While Kusama and Shiota have had considerable exposure and solo exhibitions across a number of major cities in the world, their works have never been brought together on such a scale and juxtaposed thematically. This show follows the success of Yayoi Kusama’s recent retrospective at M+, Yayoi Kusama: 1945 to Now, and it will open to the public from 18-30 April at Phillips’ new Asia headquarters in Hong Kong’s West Kowloon Cultural District.
Among the exhibition highlights is Chiharu Shiota’s State of Being (Dress), an immersive, all-encompassing piece in a powerful red colour reminiscent of organic forms and blood vessels. Shiota incorporates found everyday objects such as clothing, shoes or dolls, with her use of red threads visualising human connections and relationships. The work measures 260 x 180 x 85 cm, and is the first large dress installation ever exhibited to the public in Hong Kong.

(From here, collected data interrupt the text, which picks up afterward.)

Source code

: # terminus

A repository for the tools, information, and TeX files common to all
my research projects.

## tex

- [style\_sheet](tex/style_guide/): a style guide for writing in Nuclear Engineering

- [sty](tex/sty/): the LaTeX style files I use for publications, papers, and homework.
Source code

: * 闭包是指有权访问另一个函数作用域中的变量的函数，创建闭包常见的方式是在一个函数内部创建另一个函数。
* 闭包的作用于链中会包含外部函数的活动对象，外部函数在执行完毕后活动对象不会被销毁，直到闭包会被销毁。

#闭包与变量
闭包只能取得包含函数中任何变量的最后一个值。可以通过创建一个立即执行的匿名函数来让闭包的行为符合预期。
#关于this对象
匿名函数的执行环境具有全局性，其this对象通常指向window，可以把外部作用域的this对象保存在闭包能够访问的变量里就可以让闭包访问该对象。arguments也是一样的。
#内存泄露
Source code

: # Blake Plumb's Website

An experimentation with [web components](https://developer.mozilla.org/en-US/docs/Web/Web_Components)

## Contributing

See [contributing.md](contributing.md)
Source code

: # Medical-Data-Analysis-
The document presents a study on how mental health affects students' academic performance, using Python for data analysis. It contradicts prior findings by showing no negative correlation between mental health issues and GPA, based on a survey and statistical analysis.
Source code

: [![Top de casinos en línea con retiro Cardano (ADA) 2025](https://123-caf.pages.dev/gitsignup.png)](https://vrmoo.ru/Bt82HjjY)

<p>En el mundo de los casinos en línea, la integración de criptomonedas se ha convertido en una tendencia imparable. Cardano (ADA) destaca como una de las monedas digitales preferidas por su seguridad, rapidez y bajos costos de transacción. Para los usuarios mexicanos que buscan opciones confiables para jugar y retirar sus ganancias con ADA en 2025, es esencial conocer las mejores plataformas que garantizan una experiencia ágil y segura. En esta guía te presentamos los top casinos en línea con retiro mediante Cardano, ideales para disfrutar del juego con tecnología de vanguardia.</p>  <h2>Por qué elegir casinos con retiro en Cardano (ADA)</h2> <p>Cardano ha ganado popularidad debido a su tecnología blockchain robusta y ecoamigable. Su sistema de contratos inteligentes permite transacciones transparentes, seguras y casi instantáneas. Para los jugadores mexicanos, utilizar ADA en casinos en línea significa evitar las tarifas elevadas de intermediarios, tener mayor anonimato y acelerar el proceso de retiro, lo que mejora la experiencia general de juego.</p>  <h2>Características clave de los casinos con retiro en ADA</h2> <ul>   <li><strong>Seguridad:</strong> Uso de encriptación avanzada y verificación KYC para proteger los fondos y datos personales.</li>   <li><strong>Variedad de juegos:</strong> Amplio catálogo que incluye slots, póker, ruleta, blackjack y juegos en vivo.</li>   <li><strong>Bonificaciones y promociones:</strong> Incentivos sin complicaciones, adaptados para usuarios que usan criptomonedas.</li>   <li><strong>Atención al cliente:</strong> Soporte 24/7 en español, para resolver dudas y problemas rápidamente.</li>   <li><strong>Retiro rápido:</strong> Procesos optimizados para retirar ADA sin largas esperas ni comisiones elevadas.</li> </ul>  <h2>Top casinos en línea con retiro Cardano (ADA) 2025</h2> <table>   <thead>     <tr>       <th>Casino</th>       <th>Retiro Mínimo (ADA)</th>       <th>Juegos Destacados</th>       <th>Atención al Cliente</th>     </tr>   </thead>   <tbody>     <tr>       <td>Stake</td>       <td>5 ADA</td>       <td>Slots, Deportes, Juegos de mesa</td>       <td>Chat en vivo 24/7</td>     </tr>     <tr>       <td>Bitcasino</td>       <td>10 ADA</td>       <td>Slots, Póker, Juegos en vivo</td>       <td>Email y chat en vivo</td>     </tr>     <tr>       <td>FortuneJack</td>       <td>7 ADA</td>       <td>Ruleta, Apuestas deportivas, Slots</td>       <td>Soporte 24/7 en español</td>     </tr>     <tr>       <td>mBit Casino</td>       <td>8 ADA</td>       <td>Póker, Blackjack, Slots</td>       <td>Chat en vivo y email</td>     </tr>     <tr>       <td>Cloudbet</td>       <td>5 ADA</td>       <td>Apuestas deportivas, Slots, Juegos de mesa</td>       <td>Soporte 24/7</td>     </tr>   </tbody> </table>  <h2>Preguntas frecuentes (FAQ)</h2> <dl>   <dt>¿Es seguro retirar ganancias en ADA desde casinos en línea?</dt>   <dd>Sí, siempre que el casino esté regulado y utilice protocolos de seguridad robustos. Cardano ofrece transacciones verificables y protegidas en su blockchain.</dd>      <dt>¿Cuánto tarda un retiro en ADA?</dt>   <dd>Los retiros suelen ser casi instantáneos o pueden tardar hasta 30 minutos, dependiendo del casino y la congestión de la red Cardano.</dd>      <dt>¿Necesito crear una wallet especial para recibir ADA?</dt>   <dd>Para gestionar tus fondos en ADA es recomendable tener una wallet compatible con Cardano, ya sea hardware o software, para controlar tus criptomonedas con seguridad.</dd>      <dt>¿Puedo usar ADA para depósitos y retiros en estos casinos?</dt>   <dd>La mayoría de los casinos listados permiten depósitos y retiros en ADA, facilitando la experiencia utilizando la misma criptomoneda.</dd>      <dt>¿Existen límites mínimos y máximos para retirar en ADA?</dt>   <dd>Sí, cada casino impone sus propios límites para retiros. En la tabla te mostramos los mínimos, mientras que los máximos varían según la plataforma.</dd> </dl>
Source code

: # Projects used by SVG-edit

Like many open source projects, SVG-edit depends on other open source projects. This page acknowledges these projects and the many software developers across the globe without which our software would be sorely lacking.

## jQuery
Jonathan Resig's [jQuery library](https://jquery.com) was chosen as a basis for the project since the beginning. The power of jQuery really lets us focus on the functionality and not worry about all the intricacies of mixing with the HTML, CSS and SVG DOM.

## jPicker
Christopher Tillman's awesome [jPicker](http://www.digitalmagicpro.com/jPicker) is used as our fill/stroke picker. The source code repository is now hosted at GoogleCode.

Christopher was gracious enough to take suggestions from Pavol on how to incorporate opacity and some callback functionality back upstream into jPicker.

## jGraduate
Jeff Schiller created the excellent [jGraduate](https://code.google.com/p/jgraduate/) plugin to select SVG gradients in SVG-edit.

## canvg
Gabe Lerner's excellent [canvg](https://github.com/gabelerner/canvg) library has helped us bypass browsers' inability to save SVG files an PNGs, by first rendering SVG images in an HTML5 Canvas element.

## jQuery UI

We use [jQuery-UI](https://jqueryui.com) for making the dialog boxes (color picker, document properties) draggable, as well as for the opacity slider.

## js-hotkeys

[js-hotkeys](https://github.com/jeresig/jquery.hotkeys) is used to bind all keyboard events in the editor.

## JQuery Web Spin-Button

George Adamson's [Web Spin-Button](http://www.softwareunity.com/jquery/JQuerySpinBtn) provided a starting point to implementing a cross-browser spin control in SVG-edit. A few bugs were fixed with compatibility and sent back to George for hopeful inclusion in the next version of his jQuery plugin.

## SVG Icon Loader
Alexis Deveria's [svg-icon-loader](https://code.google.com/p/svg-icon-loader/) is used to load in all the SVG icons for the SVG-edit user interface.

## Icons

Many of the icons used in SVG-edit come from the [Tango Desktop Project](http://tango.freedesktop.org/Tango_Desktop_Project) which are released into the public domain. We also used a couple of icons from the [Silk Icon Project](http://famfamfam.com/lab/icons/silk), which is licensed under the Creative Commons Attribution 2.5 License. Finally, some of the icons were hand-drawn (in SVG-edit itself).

Also highlighting the exhibition is Yayoi Kusama’s Six Guests, executed in 1986, when the artist’s sculptures contained poetic and personal undertones. Here the artist’s signature phallic shapes still blanket the objects, but do not pose a menace. Surrounded by bowls, a jug, flowers and a pineapple, Kusama’s creations are brought into the safe, kitsch-infused realm of quotidian femininity and family life. With Six Guests Kusama defiantly seizes control of her discourse, and the phallus is no longer an object of fear that dominates the narrative of the work, but is instead wholly contained and controlled by the feminine.